Comsysto Reply has had multiple distributed teams and employees working remotely for quite some time. In 2013 an office was opened in Zagreb, Croatia. This made our company not only international but the Zagreb Office fully remote since all Croatian employees worked with colleagues from Germany from day one.
Through the years we went even more international and distributed: today we have offices and employees working from home offices in 4 different countries (Germany, Croatia, Austria, Poland) and 9 different cities (Munich, Nuremberg, Regensburg, Rosenheim, Bonn, Berlin; Zagreb, Vienna, Wrocław).
Over 40% of our employees are working remotely or in distributed teams, with a tendency for growth. Our clients helped in making us even more international and distributed: we worked in teams with experts across Europe - from Great Britain to Belarus, but also across continents (e.g. the US and India).
With such a setup comes a large amount of experience in all things remote, as well as a huge sense of responsibility. The idea of being a remote-friendly company is one that should be turned into practice with careful preparation and awareness of all the benefits, as well as challenges it might bring. But at the end of the day, one of the keys to a successful transition into a remote-friendly company is having the right (open) mindset within the company. It is also highly important to have clients who appreciate all the advantages of going remote, while continually maintaining a high level of mutual trust.
Where the motivation lies
It is 2019 and you have probably already heard of the term “Remote work” before, right? We will try to make it clear to you, and share some information, experience, and advice we have so far. We will address both advantages and challenges.
Before we do, have these two in your mind:
- Do not mix it with the term “working from home”, as it is a subset of remote work.
- Do not mix it with the term “freelancer”, as it is not an option for freelancers only.
Remote work is definitely on the rise. It is going to become a normal way of working, to those willing to adopt it. Let us try and see different views.
If you are a potential remote employee, imagine these benefits:
- working from a location which currently fits you
- easier relocation while staying at the same company
- working with colleagues from different countries, cultures and time zones
- improved work-life balance and more flexibility (reduced commuting time, working from home to avoid traffic jams or snow storms, taking care of an ill family member, waiting for a handyman to fix something at the employee’s place, renovation work at the office...)
If you are a potential employer or client willing to have remote teams working for you, imagine these benefits:
- wider market and access to more partners
- finding more talents and being a popular option (for people from other cities)
- having more productive employees
- optimized costs
Where to start
As an on-site company, you might start with turning some of your local teams into semi-distributed ones by adding a few remote team members. While doing this, pay attention to the following: the team should be aware before it happens, it should be clear to them what exactly is going to change as their readiness is a very important prerequisite for this transformation to work. The dynamics of the team will have to change a lot, not just the technical prerequisites and tools used. Not everybody is keen on such a shift. It is always better to acknowledge that a team is not really willing to go remote rather than enforcing it on them. Furthermore, when joining your company people agreed on having their teammates close, discussing issues around the water cooler, and having post-it scrum and retro boards. While most of them enjoy doing occasional home office, they might still not be fans of a distributed teams setup you choose as a default.

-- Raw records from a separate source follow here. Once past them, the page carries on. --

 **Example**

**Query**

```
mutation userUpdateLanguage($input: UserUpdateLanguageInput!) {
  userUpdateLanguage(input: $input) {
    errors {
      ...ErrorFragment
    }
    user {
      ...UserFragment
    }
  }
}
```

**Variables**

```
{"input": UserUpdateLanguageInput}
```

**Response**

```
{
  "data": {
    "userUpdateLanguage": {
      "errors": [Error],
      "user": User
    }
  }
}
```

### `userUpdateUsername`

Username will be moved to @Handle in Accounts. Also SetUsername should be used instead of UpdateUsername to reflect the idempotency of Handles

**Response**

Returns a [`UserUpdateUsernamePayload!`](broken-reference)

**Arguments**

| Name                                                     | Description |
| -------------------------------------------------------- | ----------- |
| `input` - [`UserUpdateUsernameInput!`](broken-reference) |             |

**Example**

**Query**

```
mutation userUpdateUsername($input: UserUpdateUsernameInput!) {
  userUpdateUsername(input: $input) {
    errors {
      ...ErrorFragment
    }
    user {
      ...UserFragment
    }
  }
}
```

The other very important thing to keep in mind is that if the on-site, local part of a semi-distributed team is the majority, you have to grow and nurture a culture of correctness towards the minority. In other words, although a team has the freedom to democratically decide about its remote setup manners, the number of votes is less important than the fact that remote team members face different challenges than locals.

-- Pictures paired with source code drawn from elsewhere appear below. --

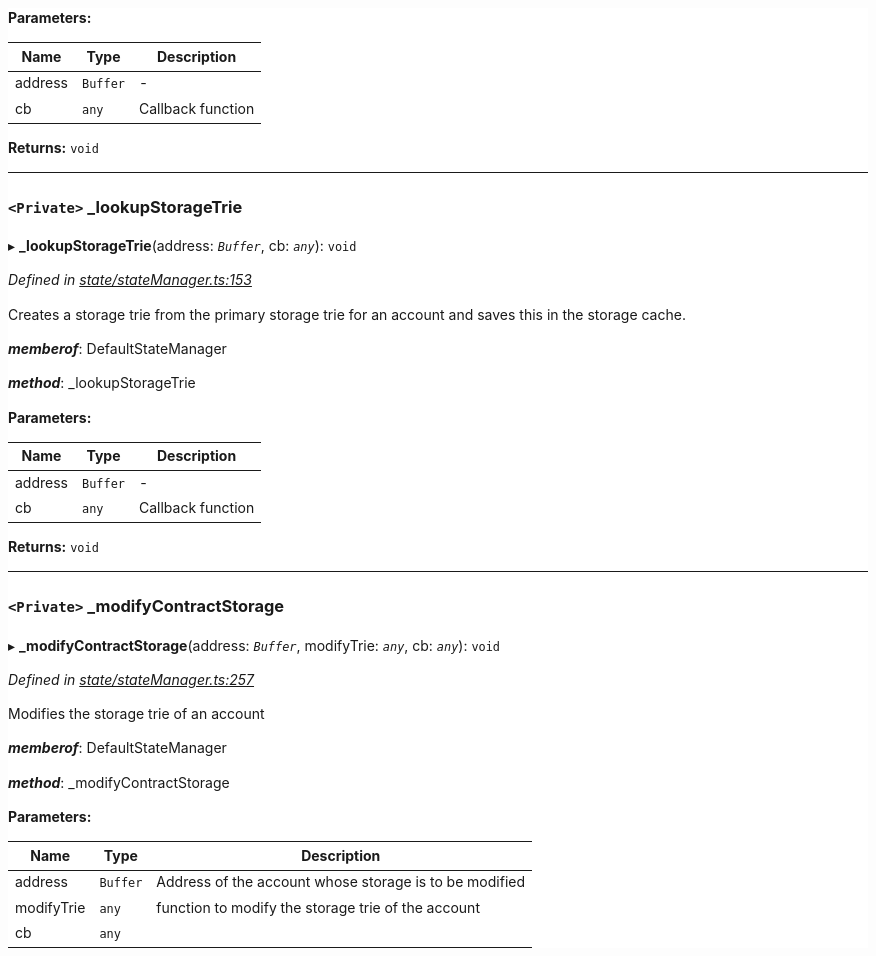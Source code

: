 **Parameters:**

| Name | Type | Description |
| ------ | ------ | ------ |
| address | `Buffer` |  \- |
| cb | `any` |  Callback function |

**Returns:** `void`

___
<a id="_lookupstoragetrie"></a>

### `<Private>` _lookupStorageTrie

▸ **_lookupStorageTrie**(address: *`Buffer`*, cb: *`any`*): `void`

*Defined in [state/stateManager.ts:153](https://github.com/ethereumjs/ethereumjs-vm/blob/eab4a99/lib/state/stateManager.ts#L153)*

Creates a storage trie from the primary storage trie for an account and saves this in the storage cache.

*__memberof__*: DefaultStateManager

*__method__*: \_lookupStorageTrie

**Parameters:**

| Name | Type | Description |
| ------ | ------ | ------ |
| address | `Buffer` |  \- |
| cb | `any` |  Callback function |

**Returns:** `void`

___
<a id="_modifycontractstorage"></a>

### `<Private>` _modifyContractStorage

▸ **_modifyContractStorage**(address: *`Buffer`*, modifyTrie: *`any`*, cb: *`any`*): `void`

*Defined in [state/stateManager.ts:257](https://github.com/ethereumjs/ethereumjs-vm/blob/eab4a99/lib/state/stateManager.ts#L257)*

Modifies the storage trie of an account

*__memberof__*: DefaultStateManager

*__method__*: \_modifyContractStorage

**Parameters:**

| Name | Type | Description |
| ------ | ------ | ------ |
| address | `Buffer` |  Address of the account whose storage is to be modified |
| modifyTrie | `any` |  function to modify the storage trie of the account |
| cb | `any` |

Your ideal approach, however, would be to start with a fully distributed team from day one of the project. You should be very transparent about expectations from such a team before forming it. Questions like co-location frequency, coordination and others should be answered prior to project start.

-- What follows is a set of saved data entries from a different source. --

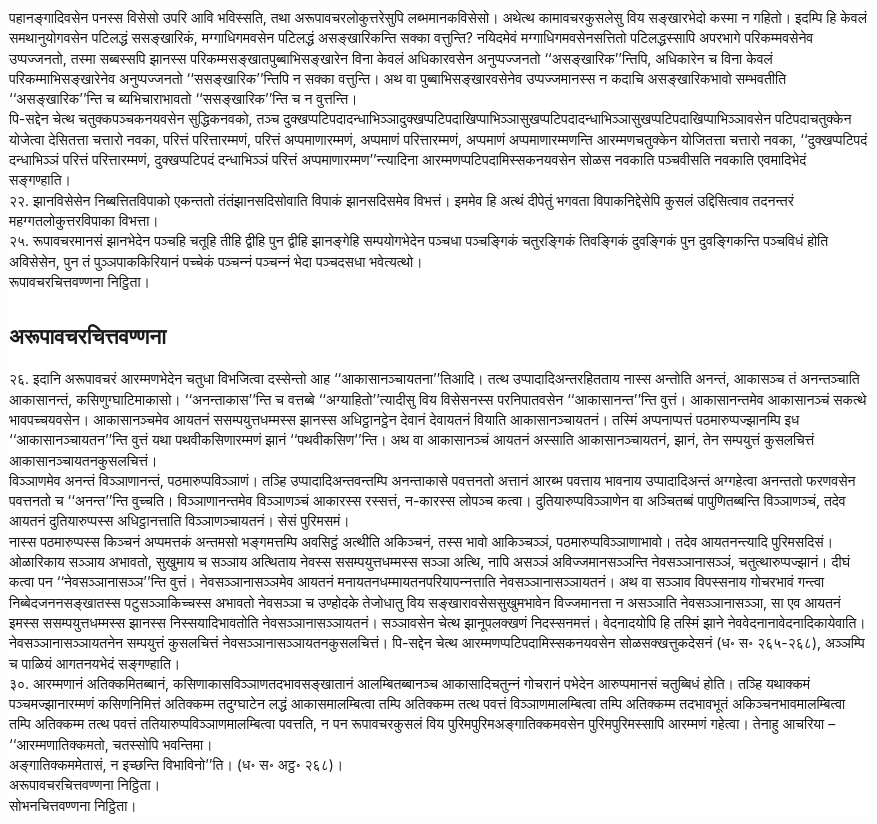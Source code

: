 पहानङ्गादिवसेन पनस्स विसेसो उपरि आवि भविस्सति, तथा अरूपावचरलोकुत्तरेसुपि लब्भमानकविसेसो। अथेत्थ कामावचरकुसलेसु विय सङ्खारभेदो कस्मा न गहितो। इदम्पि हि केवलं समथानुयोगवसेन पटिलद्धं ससङ्खारिकं, मग्गाधिगमवसेन पटिलद्धं असङ्खारिकन्ति सक्‍का वत्तुन्ति? नयिदमेवं मग्गाधिगमवसेनसत्तितो पटिलद्धस्सापि अपरभागे परिकम्मवसेनेव उप्पज्‍जनतो, तस्मा सब्बस्सपि झानस्स परिकम्मसङ्खातपुब्बाभिसङ्खारेन विना केवलं अधिकारवसेन अनुप्पज्‍जनतो ‘‘असङ्खारिक’’न्तिपि, अधिकारेन च विना केवलं परिकम्माभिसङ्खारेनेव अनुप्पज्‍जनतो ‘‘ससङ्खारिक’’न्तिपि न सक्‍का वत्तुन्ति। अथ वा पुब्बाभिसङ्खारवसेनेव उप्पज्‍जमानस्स न कदाचि असङ्खारिकभावो सम्भवतीति ‘‘असङ्खारिक’’न्ति च ब्यभिचाराभावतो ‘‘ससङ्खारिक’’न्ति च न वुत्तन्ति।  
पि-सद्देन चेत्थ चतुक्‍कपञ्‍चकनयवसेन सुद्धिकनवको, तञ्‍च दुक्खप्पटिपदादन्धाभिञ्‍ञादुक्खप्पटिपदाखिप्पाभिञ्‍ञासुखप्पटिपदादन्धाभिञ्‍ञासुखप्पटिपदाखिप्पाभिञ्‍ञावसेन पटिपदाचतुक्‍केन योजेत्वा देसितत्ता चत्तारो नवका, परित्तं परित्तारम्मणं, परित्तं अप्पमाणारम्मणं, अप्पमाणं परित्तारम्मणं, अप्पमाणं अप्पमाणारम्मणन्ति आरम्मणचतुक्‍केन योजितत्ता चत्तारो नवका, ‘‘दुक्खप्पटिपदं दन्धाभिञ्‍ञं परित्तं परित्तारम्मणं, दुक्खप्पटिपदं दन्धाभिञ्‍ञं परित्तं अप्पमाणारम्मण’’न्त्यादिना आरम्मणप्पटिपदामिस्सकनयवसेन सोळस नवकाति पञ्‍चवीसति नवकाति एवमादिभेदं सङ्गण्हाति।  
२२. झानविसेसेन निब्बत्तितविपाको एकन्ततो तंतंझानसदिसोवाति विपाकं झानसदिसमेव विभत्तं। इममेव हि अत्थं दीपेतुं भगवता विपाकनिद्देसेपि कुसलं उद्दिसित्वाव तदनन्तरं महग्गतलोकुत्तरविपाका विभत्ता।  
२५. रूपावचरमानसं झानभेदेन पञ्‍चहि चतूहि तीहि द्वीहि पुन द्वीहि झानङ्गेहि सम्पयोगभेदेन पञ्‍चधा पञ्‍चङ्गिकं चतुरङ्गिकं तिवङ्गिकं दुवङ्गिकं पुन दुवङ्गिकन्ति पञ्‍चविधं होति अविसेसेन, पुन तं पुञ्‍ञपाककिरियानं पच्‍चेकं पञ्‍चन्‍नं पञ्‍चन्‍नं भेदा पञ्‍चदसधा भवेत्यत्थो।  
रूपावचरचित्तवण्णना निट्ठिता।  


## अरूपावचरचित्तवण्णना

२६. इदानि अरूपावचरं आरम्मणभेदेन चतुधा विभजित्वा दस्सेन्तो आह ‘‘आकासानञ्‍चायतना’’तिआदि। तत्थ उप्पादादिअन्तरहितताय नास्स अन्तोति अनन्तं, आकासञ्‍च तं अनन्तञ्‍चाति आकासानन्तं, कसिणुग्घाटिमाकासो। ‘‘अनन्ताकास’’न्ति च वत्तब्बे ‘‘अग्याहितो’’त्यादीसु विय विसेसनस्स परनिपातवसेन ‘‘आकासानन्त’’न्ति वुत्तं। आकासानन्तमेव आकासानञ्‍चं सकत्थे भावपच्‍चयवसेन। आकासानञ्‍चमेव आयतनं ससम्पयुत्तधम्मस्स झानस्स अधिट्ठानट्ठेन देवानं देवायतनं वियाति आकासानञ्‍चायतनं। तस्मिं अप्पनाप्पत्तं पठमारुप्पज्झानम्पि इध ‘‘आकासानञ्‍चायतन’’न्ति वुत्तं यथा पथवीकसिणारम्मणं झानं ‘‘पथवीकसिण’’न्ति। अथ वा आकासानञ्‍चं आयतनं अस्साति आकासानञ्‍चायतनं, झानं, तेन सम्पयुत्तं कुसलचित्तं आकासानञ्‍चायतनकुसलचित्तं।  
विञ्‍ञाणमेव अनन्तं विञ्‍ञाणानन्तं, पठमारुप्पविञ्‍ञाणं। तञ्हि उप्पादादिअन्तवन्तम्पि अनन्ताकासे पवत्तनतो अत्तानं आरब्भ पवत्ताय भावनाय उप्पादादिअन्तं अग्गहेत्वा अनन्ततो फरणवसेन पवत्तनतो च ‘‘अनन्त’’न्ति वुच्‍चति। विञ्‍ञाणानन्तमेव विञ्‍ञाणञ्‍चं आकारस्स रस्सत्तं, न-कारस्स लोपञ्‍च कत्वा। दुतियारुप्पविञ्‍ञाणेन वा अञ्‍चितब्बं पापुणितब्बन्ति विञ्‍ञाणञ्‍चं, तदेव आयतनं दुतियारुप्पस्स अधिट्ठानत्ताति विञ्‍ञाणञ्‍चायतनं। सेसं पुरिमसमं।  
नास्स पठमारुप्पस्स किञ्‍चनं अप्पमत्तकं अन्तमसो भङ्गमत्तम्पि अवसिट्ठं अत्थीति अकिञ्‍चनं, तस्स भावो आकिञ्‍चञ्‍ञं, पठमारुप्पविञ्‍ञाणाभावो। तदेव आयतनन्त्यादि पुरिमसदिसं।  
ओळारिकाय सञ्‍ञाय अभावतो, सुखुमाय च सञ्‍ञाय अत्थिताय नेवस्स ससम्पयुत्तधम्मस्स सञ्‍ञा अत्थि, नापि असञ्‍ञं अविज्‍जमानसञ्‍ञन्ति नेवसञ्‍ञानासञ्‍ञं, चतुत्थारुप्पज्झानं। दीघं कत्वा पन ‘‘नेवसञ्‍ञानासञ्‍ञ’’न्ति वुत्तं। नेवसञ्‍ञानासञ्‍ञमेव आयतनं मनायतनधम्मायतनपरियापन्‍नत्ताति नेवसञ्‍ञानासञ्‍ञायतनं। अथ वा सञ्‍ञाव विपस्सनाय गोचरभावं गन्त्वा निब्बेदजननसङ्खातस्स पटुसञ्‍ञाकिच्‍चस्स अभावतो नेवसञ्‍ञा च उण्होदके तेजोधातु विय सङ्खारावसेससुखुमभावेन विज्‍जमानत्ता न असञ्‍ञाति नेवसञ्‍ञानासञ्‍ञा, सा एव आयतनं इमस्स ससम्पयुत्तधम्मस्स झानस्स निस्सयादिभावतोति नेवसञ्‍ञानासञ्‍ञायतनं। सञ्‍ञावसेन चेत्थ झानूपलक्खणं निदस्सनमत्तं। वेदनादयोपि हि तस्मिं झाने नेववेदनानावेदनादिकायेवाति। नेवसञ्‍ञानासञ्‍ञायतनेन सम्पयुत्तं कुसलचित्तं नेवसञ्‍ञानासञ्‍ञायतनकुसलचित्तं। पि-सद्देन चेत्थ आरम्मणप्पटिपदामिस्सकनयवसेन सोळसक्खत्तुकदेसनं (ध॰ स॰ २६५-२६८), अञ्‍ञम्पि च पाळियं आगतनयभेदं सङ्गण्हाति।  
३०. आरम्मणानं अतिक्‍कमितब्बानं, कसिणाकासविञ्‍ञाणतदभावसङ्खातानं आलम्बितब्बानञ्‍च आकासादिचतुन्‍नं गोचरानं पभेदेन आरुप्पमानसं चतुब्बिधं होति। तञ्हि यथाक्‍कमं पञ्‍चमज्झानारम्मणं कसिणनिमित्तं अतिक्‍कम्म तदुग्घाटेन लद्धं आकासमालम्बित्वा तम्पि अतिक्‍कम्म तत्थ पवत्तं विञ्‍ञाणमालम्बित्वा तम्पि अतिक्‍कम्म तदभावभूतं अकिञ्‍चनभावमालम्बित्वा तम्पि अतिक्‍कम्म तत्थ पवत्तं ततियारुप्पविञ्‍ञाणमालम्बित्वा पवत्तति, न पन रूपावचरकुसलं विय पुरिमपुरिमअङ्गातिक्‍कमवसेन पुरिमपुरिमस्सापि आरम्मणं गहेत्वा। तेनाहु आचरिया –  
‘‘आरम्मणातिक्‍कमतो, चतस्सोपि भवन्तिमा।  
अङ्गातिक्‍कममेतासं, न इच्छन्ति विभाविनो’’ति। (ध॰ स॰ अट्ठ॰ २६८)।  
अरूपावचरचित्तवण्णना निट्ठिता।  
सोभनचित्तवण्णना निट्ठिता।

By defining your company’s default (recommended) setup for distributed teams at the very beginning of this transition you do not only communicate expectations transparently to your employees. You also help them to understand best practices while saving them from frustration, frustration which comes from starting their trial-and-error process from scratch instead of building upon the experience of others.
How we do it in Zagreb
Of course, if possible, it is always easier to start with remote work at the very beginning of a company. As already mentioned, our company in Zagreb is a pioneer in remote work at Comsysto Reply. In the beginning, a few of our colleagues have been working remotely from their homes for clients in Germany. As we started to grow, we rented an office. Actually, every employee who joins the office in Zagreb becomes a remote worker from that moment on, regardless of the office. You must be wondering: how is that possible? Well, our clients are still abroad.
A lot of us did not have remote work experience before. But once we joined Comsysto Reply in Zagreb, with the remote work projects, needs, and everyday work, we simply started forming the remote mindset and building trust, which are crucial for remote work.
Inform in the early phase
We inform potential candidates at the job interview, where we mention how we work remotely, what is expected for successful remote work, what the challenges are - in order to have people aware of this at an early stage. We also communicate potential travel frequency, which depends on the client, team, agreement, etc. Our usual travel frequency is once every 2-3 months because we experienced that a sound remote setup usually does not require traveling more often. But there are always exceptions.
Why so early? Some people just feel more comfortable working in a local setup, prefer sitting in the same room with other team members and communicate face to face. So why not mention it early enough to avoid potential issues and people feeling uncomfortable? Nobody wants to push people to work in an uncomfortable setup.
Transparent and open communication
You are not sitting in the same room with the entire team if you are working remotely, right? It would not be fair to have information relevant to the entire team shared in the hall, in front of the water cooler, in the restaurant or at someone’s desk. Simply keep it transparent. Use your communication apps and write facts you align on in collaboration software.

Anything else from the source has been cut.